··· INPUT FOR THIS TASK

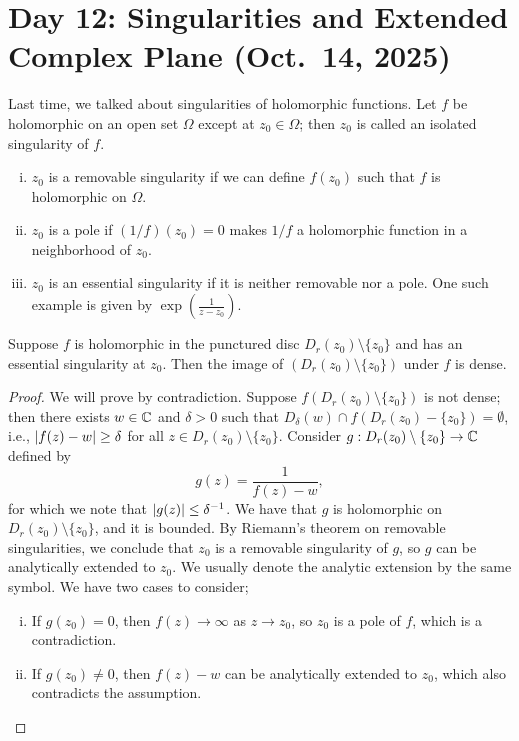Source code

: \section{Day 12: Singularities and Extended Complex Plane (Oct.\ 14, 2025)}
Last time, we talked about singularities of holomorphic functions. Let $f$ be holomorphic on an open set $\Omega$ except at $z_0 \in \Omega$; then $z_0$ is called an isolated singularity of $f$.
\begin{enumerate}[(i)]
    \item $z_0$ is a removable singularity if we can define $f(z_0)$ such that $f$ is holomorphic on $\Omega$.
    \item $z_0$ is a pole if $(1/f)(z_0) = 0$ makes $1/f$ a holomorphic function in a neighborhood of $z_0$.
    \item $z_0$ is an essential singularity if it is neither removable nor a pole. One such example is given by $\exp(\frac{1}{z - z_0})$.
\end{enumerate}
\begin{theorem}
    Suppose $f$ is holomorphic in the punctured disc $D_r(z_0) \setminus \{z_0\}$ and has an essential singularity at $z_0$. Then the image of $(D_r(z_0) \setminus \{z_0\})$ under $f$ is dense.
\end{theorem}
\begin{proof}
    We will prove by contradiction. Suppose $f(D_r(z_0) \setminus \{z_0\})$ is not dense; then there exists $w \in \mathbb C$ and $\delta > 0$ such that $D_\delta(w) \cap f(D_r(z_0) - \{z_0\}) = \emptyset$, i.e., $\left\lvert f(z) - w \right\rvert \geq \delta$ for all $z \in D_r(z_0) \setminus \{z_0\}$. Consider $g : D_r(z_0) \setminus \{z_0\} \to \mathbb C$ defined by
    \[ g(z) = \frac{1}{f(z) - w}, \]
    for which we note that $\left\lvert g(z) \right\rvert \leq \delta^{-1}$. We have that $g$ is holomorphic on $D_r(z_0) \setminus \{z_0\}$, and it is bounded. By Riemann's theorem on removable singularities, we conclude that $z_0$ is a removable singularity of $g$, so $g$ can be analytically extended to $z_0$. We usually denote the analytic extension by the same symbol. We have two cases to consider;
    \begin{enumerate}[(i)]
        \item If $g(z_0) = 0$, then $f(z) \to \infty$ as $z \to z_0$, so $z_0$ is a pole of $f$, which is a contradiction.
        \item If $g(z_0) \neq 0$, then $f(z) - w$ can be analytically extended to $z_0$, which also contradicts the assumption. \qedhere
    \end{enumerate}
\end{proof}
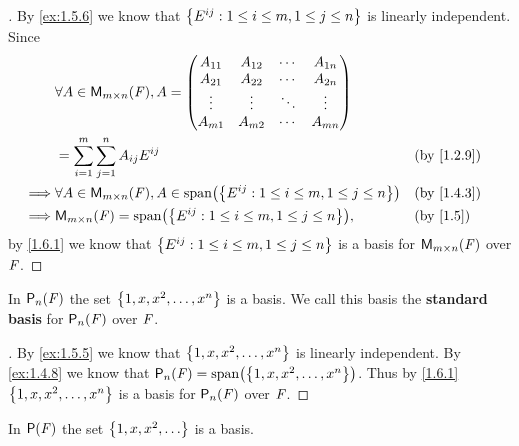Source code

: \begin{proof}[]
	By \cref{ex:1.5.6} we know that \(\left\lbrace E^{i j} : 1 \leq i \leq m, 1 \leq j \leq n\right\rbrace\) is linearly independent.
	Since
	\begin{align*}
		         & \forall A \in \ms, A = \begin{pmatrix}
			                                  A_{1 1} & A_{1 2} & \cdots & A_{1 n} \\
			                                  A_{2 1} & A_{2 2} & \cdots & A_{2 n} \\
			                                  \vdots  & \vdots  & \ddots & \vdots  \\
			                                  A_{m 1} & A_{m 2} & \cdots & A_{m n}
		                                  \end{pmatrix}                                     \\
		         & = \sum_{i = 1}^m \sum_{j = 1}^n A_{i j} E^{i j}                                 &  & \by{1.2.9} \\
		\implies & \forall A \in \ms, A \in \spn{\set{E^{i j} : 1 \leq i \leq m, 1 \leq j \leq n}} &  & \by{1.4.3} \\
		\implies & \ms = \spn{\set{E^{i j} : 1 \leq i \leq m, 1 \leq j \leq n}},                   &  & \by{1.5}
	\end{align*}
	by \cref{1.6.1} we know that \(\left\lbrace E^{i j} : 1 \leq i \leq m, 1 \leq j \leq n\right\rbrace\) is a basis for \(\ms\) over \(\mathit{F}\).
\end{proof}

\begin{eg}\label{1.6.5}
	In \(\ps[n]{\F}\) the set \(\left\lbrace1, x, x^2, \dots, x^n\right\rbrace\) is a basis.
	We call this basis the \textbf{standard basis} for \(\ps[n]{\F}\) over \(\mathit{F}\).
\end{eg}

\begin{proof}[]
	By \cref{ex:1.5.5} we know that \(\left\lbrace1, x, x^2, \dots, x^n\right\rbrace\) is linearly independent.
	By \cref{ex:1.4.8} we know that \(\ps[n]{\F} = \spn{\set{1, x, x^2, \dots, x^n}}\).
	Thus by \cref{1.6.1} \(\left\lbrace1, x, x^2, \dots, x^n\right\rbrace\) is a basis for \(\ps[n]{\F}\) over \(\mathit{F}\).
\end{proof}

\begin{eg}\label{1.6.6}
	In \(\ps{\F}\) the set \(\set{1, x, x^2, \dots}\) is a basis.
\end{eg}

······

__WHAT YOU SHOULD DO__.
Pull out all lines from the entries above that include the word "Omega".

__EXPECTED OUTPUT__.
Last time, we talked about singularities of holomorphic functions. Let $f$ be holomorphic on an open set $\Omega$ except at $z_0 \in \Omega$; then $z_0$ is called an isolated singularity of $f$.
    \item $z_0$ is a removable singularity if we can define $f(z_0)$ such that $f$ is holomorphic on $\Omega$.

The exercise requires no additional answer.